In Baggott's scarily beautiful Pure, those not under the Dome at the moment of the blinding Detonations were permanently fused to whatever was nearby, object or human, and Partridge defied his father, Dome master Willux, by escaping. In Fuse, Willux used threats to lure back Partridge, who leaves behind friends Pressia and Bradwell. Here, Partridge replaces his father but starts having doubts about bringing down the Dome, while Pressia and Bradwell seek ways to correct the fusings. The trilogy is set for film; the gorgeous writing beats The Hunger Games.

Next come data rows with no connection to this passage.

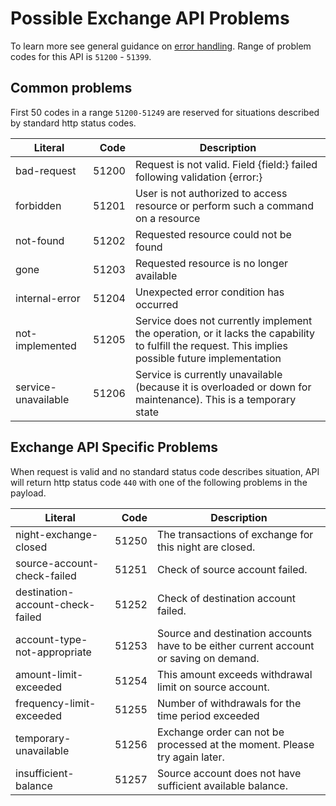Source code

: Possible Exchange API Problems
=================

To learn more see general guidance on [error handling](common-getstarted.html#error-handling).
Range of problem codes for this API is `51200` - `51399`.

Common problems
---------------

First 50 codes in a range `51200-51249` are reserved for situations described by standard http status codes.

Literal |  Code | Description                                          
------------------------------------ | -----:| ---------------------------------------------------  
bad-request                      | 51200 | Request is not valid. Field {field:} failed following validation {error:}
forbidden                        | 51201 | User is not authorized to access resource or perform such a command on a resource
not-found                        | 51202 | Requested resource could not be found
gone                             | 51203 | Requested resource is no longer available
internal-error                   | 51204 | Unexpected error condition has occurred
not-implemented                  | 51205 | Service does not currently implement the operation, or it lacks the capability to fulfill the request. This implies possible future implementation
service-unavailable              | 51206 | Service is currently unavailable (because it is overloaded or down for maintenance). This is a temporary state

Exchange API Specific Problems
---------------

When request is valid and no standard status code describes situation, API will return http status code `440` with one of the following problems in the payload.

Literal                              |  Code | Description                                                                           
------------------------------------ | -----:| --------------------------------------------------------------------------------------                          
night-exchange-closed                | 51250 | The transactions of exchange for this night are closed.
source-account-check-failed          | 51251 | Check of source account failed.
destination-account-check-failed     | 51252 | Check of destination account failed.
account-type-not-appropriate         | 51253 | Source and destination accounts have to be either current account or saving on demand.
amount-limit-exceeded                | 51254 | This amount exceeds withdrawal limit on source account.
frequency-limit-exceeded             | 51255 | Number of withdrawals for the time period exceeded
temporary-unavailable                | 51256 | Exchange order can not be processed at the moment. Please try again later.
insufficient-balance                 | 51257 | Source account does not have sufficient available balance.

The stunning conclusion to the trilogy that began with Pure, recommended by People for those who loved The Hunger Games
With his father now dead, Partridge has assumed leadership of the Dome, one of the last few refuges from the ravaged wastelands of the outside world. At first, Partridge is intent on exposing his father's lies, taking down the rigid order of the Dome, and uniting its citizens with the disfigured Wretches on the outside. But from his new position of power, things are far more complex and potentially dangerous than he could have ever imagined.

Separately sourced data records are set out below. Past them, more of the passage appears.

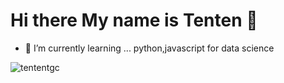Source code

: # Hi there My name is Tenten 👋
- 🌱 I’m currently learning ... python,javascript for data science

![tententgc]('https://github.com/tententgc/pythonforlearndatscientist/raw/main/197365719_298203481983007_289378278497279769_n.jpg')
<!--
**tententgc/tententgc** is a ✨ _special_ ✨ repository because its `README.md` (this file) appears on your GitHub profile.

Here are some ideas to get you started:

- 🔭 I’m currently working on ...
- 🌱 I’m currently learning ...
- 👯 I’m looking to collaborate on ...
- 🤔 I’m looking for help with ...
- 💬 Ask me about ...
- 📫 How to reach me: ...
- 😄 Pronouns: ...
- ⚡ Fun fact: ...
-->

On the outside, a band of survivors faces a treacherous journey to Dome. Pressia carries with her the key to salvation. If she can get it to the Dome, the Wretches could one day be healed and everyone might be able to put the horrors of the past behind them. Bradwell, the revolutionary, cannot forgive so easily. Despite Pressia's pleas, he is determined to bring down the Dome and hold its citizens accountable for leaving the rest of the world to burn. El Capitan, the former rebel leader, wants to help Pressia save as many lives as possible--but he's struggling to reconcile his newfound compassion with his vicious past.
As former allies become potential enemies, the fate of the world is more uncertain than ever. Will humanity fall to destruction? Or will a new world rise from the ashes?